■ **PROBLEM TO SOLVE**
Your answer is the lines below, exactly, from the one that contains "Browser Process 负责网络请求处理、存储管理、UI" through the one that contains "Render Process 首先对", both included.

■ **DATA RECORDS**
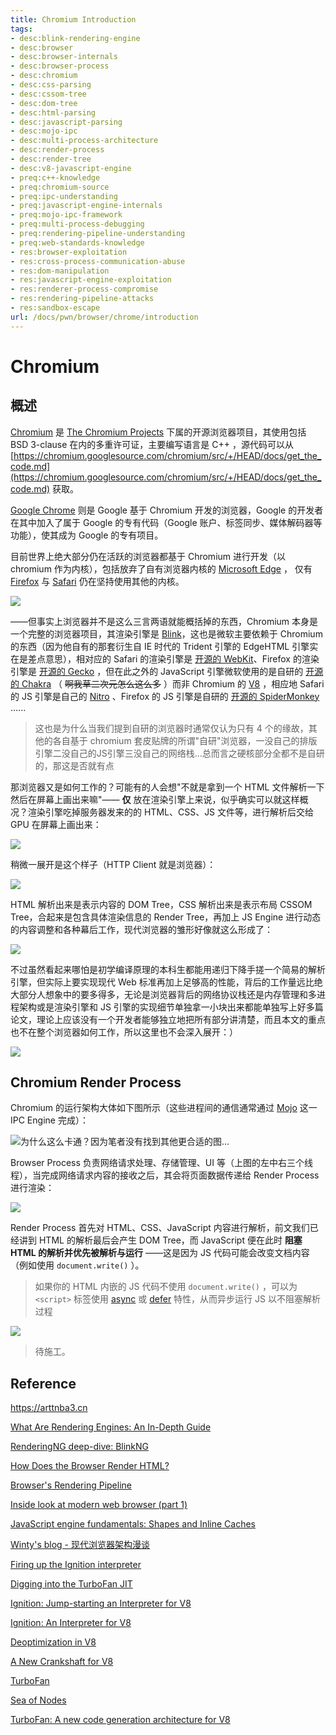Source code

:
```yaml
---
title: Chromium Introduction
tags:
- desc:blink-rendering-engine
- desc:browser
- desc:browser-internals
- desc:browser-process
- desc:chromium
- desc:css-parsing
- desc:cssom-tree
- desc:dom-tree
- desc:html-parsing
- desc:javascript-parsing
- desc:mojo-ipc
- desc:multi-process-architecture
- desc:render-process
- desc:render-tree
- desc:v8-javascript-engine
- preq:c++-knowledge
- preq:chromium-source
- preq:ipc-understanding
- preq:javascript-engine-internals
- preq:mojo-ipc-framework
- preq:multi-process-debugging
- preq:rendering-pipeline-understanding
- preq:web-standards-knowledge
- res:browser-exploitation
- res:cross-process-communication-abuse
- res:dom-manipulation
- res:javascript-engine-exploitation
- res:renderer-process-compromise
- res:rendering-pipeline-attacks
- res:sandbox-escape
url: /docs/pwn/browser/chrome/introduction
---
```


# Chromium

## 概述

[Chromium](https://www.chromium.org/Home/) 是 [The Chromium Projects](https://www.chromium.org/chromium-projects/) 下属的开源浏览器项目，其使用包括 BSD 3-clause 在内的多重许可证，主要编写语言是 C++ ，源代码可以从 [https://chromium.googlesource.com/chromium/src/+/HEAD/docs/get_the_code.md](https://chromium.googlesource.com/chromium/src/+/HEAD/docs/get_the_code.md) 获取。

[Google Chrome](https://www.google.com/chrome/) 则是 Google 基于 Chromium 开发的浏览器，Google 的开发者在其中加入了属于 Google 的专有代码（Google 账户、标签同步、媒体解码器等功能），使其成为 Google 的专有项目。

目前世界上绝大部分仍在活跃的浏览器都基于 Chromium 进行开发（以 chromium 作为内核），包括放弃了自有浏览器内核的 [Microsoft Edge](https://www.microsoft.com/en-us/edge/) ， 仅有 [Firefox](https://www.mozilla.org/en-US/firefox/new/) 与 [Safari](https://www.apple.com/safari/) 仍在坚持使用其他的内核。

![](https://s2.loli.net/2025/03/08/3u7rOs6j4gQJzRa.png)

——但事实上浏览器并不是这么三言两语就能概括掉的东西，Chromium 本身是一个完整的浏览器项目，其渲染引擎是 [Blink](https://www.chromium.org/blink/)，这也是微软主要依赖于 Chromium 的东西（因为他自有的那套衍生自 IE 时代的 Trident 引擎的 EdgeHTML 引擎实在是差点意思），相对应的 Safari 的渲染引擎是 [开源的 WebKit](https://webkit.org/)、Firefox 的渲染引擎是 [开源的 Gecko](https://firefox-source-docs.mozilla.org/overview/gecko.html) ，但在此之外的 JavaScript 引擎微软使用的是自研的 [开源的 Chakra](https://github.com/chakra-core/ChakraCore) （ ~~啊我草二次元怎么这么多~~ ）而非 Chromium 的 [V8](https://v8.dev/) ，相应地 Safari 的 JS 引擎是自己的 [Nitro]() 、Firefox 的 JS 引擎是自研的 [开源的 SpiderMonkey](https://spidermonkey.dev/) ......

> 这也是为什么当我们提到自研的浏览器时通常仅认为只有 4 个的缘故，其他的各自基于 chromium 套皮贴牌的所谓"自研"浏览器，一没自己的排版引擎二没自己的JS引擎三没自己的网络栈...总而言之硬核部分全都不是自研的，那这是否就有点

那浏览器又是如何工作的？可能有的人会想"不就是拿到一个 HTML 文件解析一下然后在屏幕上画出来嘛"—— **仅** 放在渲染引擎上来说，似乎确实可以就这样概况？渲染引擎吃掉服务器发来的的 HTML、CSS、JS 文件等，进行解析后交给 GPU 在屏幕上画出来：

![](https://s2.loli.net/2025/03/08/6ObUMxFAh5Tkvw1.png)

稍微一展开是这个样子（HTTP Client 就是浏览器）：

![](https://s2.loli.net/2025/03/08/OLtXs5rTjk2i7pG.png)

HTML 解析出来是表示内容的 DOM Tree，CSS 解析出来是表示布局 CSSOM Tree，合起来是包含具体渲染信息的 Render Tree，再加上 JS Engine 进行动态的内容调整和各种幕后工作，现代浏览器的雏形好像就这么形成了：

![](https://s2.loli.net/2025/03/08/6agfHueKnjmJCB1.png)

不过虽然看起来哪怕是初学编译原理的本科生都能用递归下降手搓一个简易的解析引擎，但实际上要实现现代 Web 标准再加上足够高的性能，背后的工作量远比绝大部分人想象中的要多得多，无论是浏览器背后的网络协议栈还是内存管理和多进程架构或是渲染引擎和 JS 引擎的实现细节单独拿一小块出来都能单独写上好多篇论文，理论上应该没有一个开发者能够独立地把所有部分讲清楚，而且本文的重点也不在整个浏览器如何工作，所以这里也不会深入展开：）

![](https://s2.loli.net/2025/03/08/AxTcI3XVnUyZ68l.png)

## Chromium Render Process

Chromium 的运行架构大体如下图所示（这些进程间的通信通常通过 [Mojo](https://chromium.googlesource.com/chromium/src/+/lkgr/mojo/README.md) 这一 IPC Engine 完成）：

![为什么这么卡通？因为笔者没有找到其他更合适的图...](https://s2.loli.net/2025/03/08/63bwqkTr1WAXm5g.png)

Browser Process 负责网络请求处理、存储管理、UI 等（上图的左中右三个线程），当完成网络请求内容的接收之后，其会将页面数据传递给 Render Process 进行渲染：

![](https://s2.loli.net/2025/03/08/wj6VW8IsRpQlG4Y.png)

Render Process 首先对 HTML、CSS、JavaScript 内容进行解析，前文我们已经讲到 HTML 的解析最后会产生 DOM Tree，而 JavaScript 便在此时 **阻塞 HTML 的解析并优先被解析与运行** ——这是因为 JS 代码可能会改变文档内容（例如使用 `document.write()` ）。

> 如果你的 HTML 内嵌的 JS 代码不使用 `document.write()` ，可以为 `<script>` 标签使用  [async](https://developer.mozilla.org/docs/Web/HTML/Element/script#attr-async) 或 [defer](https://developer.mozilla.org/docs/Web/HTML/Element/script#attr-defer) 特性，从而异步运行 JS 以不阻塞解析过程

![](https://s2.loli.net/2025/03/08/hcvo3XOuCgVNs1k.png)

> 待施工。

## Reference

https://arttnba3.cn

[What Are Rendering Engines: An In-Depth Guide](https://www.lambdatest.com/learning-hub/rendering-engines)

[RenderingNG deep-dive: BlinkNG](https://developer.chrome.com/docs/chromium/blinkng)

[How Does the Browser Render HTML?](https://component-odyssey.com/tips/02-how-does-the-browser-render-html)

[Browser's Rendering Pipeline](https://www.figma.com/community/file/1327562660128482813/browsers-rendering-pipeline)

[Inside look at modern web browser (part 1) ](https://developer.chrome.com/blog/inside-browser-part1)

[JavaScript engine fundamentals: Shapes and Inline Caches](https://mathiasbynens.be/notes/shapes-ics)

[Winty's blog - 现代浏览器架构漫谈](https://github.com/LuckyWinty/blog/blob/master/markdown/Q%26A/%E7%8E%B0%E4%BB%A3%E6%B5%8F%E8%A7%88%E5%99%A8%E6%9E%B6%E6%9E%84%E6%BC%AB%E8%B0%88.md)

[Firing up the Ignition interpreter](https://v8.dev/blog/ignition-interpreter)

[Digging into the TurboFan JIT](https://v8.dev/blog/turbofan-jit)

[Ignition: Jump-starting an Interpreter for V8](https://docs.google.com/presentation/d/1HgDDXBYqCJNasBKBDf9szap1j4q4wnSHhOYpaNy5mHU/edit#slide=id.g1357e6d1a4_0_58)

[Ignition: An Interpreter for V8](https://docs.google.com/presentation/d/1OqjVqRhtwlKeKfvMdX6HaCIu9wpZsrzqpIVIwQSuiXQ/edit#slide=id.g1357e6d1a4_0_58)

[Deoptimization in V8](https://docs.google.com/presentation/d/1Z6oCocRASCfTqGq1GCo1jbULDGS-w-nzxkbVF7Up0u0/htmlpresent) 

[A New Crankshaft for V8](https://blog.chromium.org/2010/12/new-crankshaft-for-v8.html)

[TurboFan](https://v8.dev/docs/turbofan)

[Sea of Nodes](https://darksi.de/d.sea-of-nodes/)

[TurboFan: A new code generation architecture for V8](https://docs.google.com/presentation/d/1_eLlVzcj94_G4r9j9d_Lj5HRKFnq6jgpuPJtnmIBs88/edit#slide=id.g2134da681e_0_125)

■ **EXERCISE SOLUTION**
Browser Process 负责网络请求处理、存储管理、UI 等（上图的左中右三个线程），当完成网络请求内容的接收之后，其会将页面数据传递给 Render Process 进行渲染：

![](https://s2.loli.net/2025/03/08/wj6VW8IsRpQlG4Y.png)

Render Process 首先对 HTML、CSS、JavaScript 内容进行解析，前文我们已经讲到 HTML 的解析最后会产生 DOM Tree，而 JavaScript 便在此时 **阻塞 HTML 的解析并优先被解析与运行** ——这是因为 JS 代码可能会改变文档内容（例如使用 `document.write()` ）。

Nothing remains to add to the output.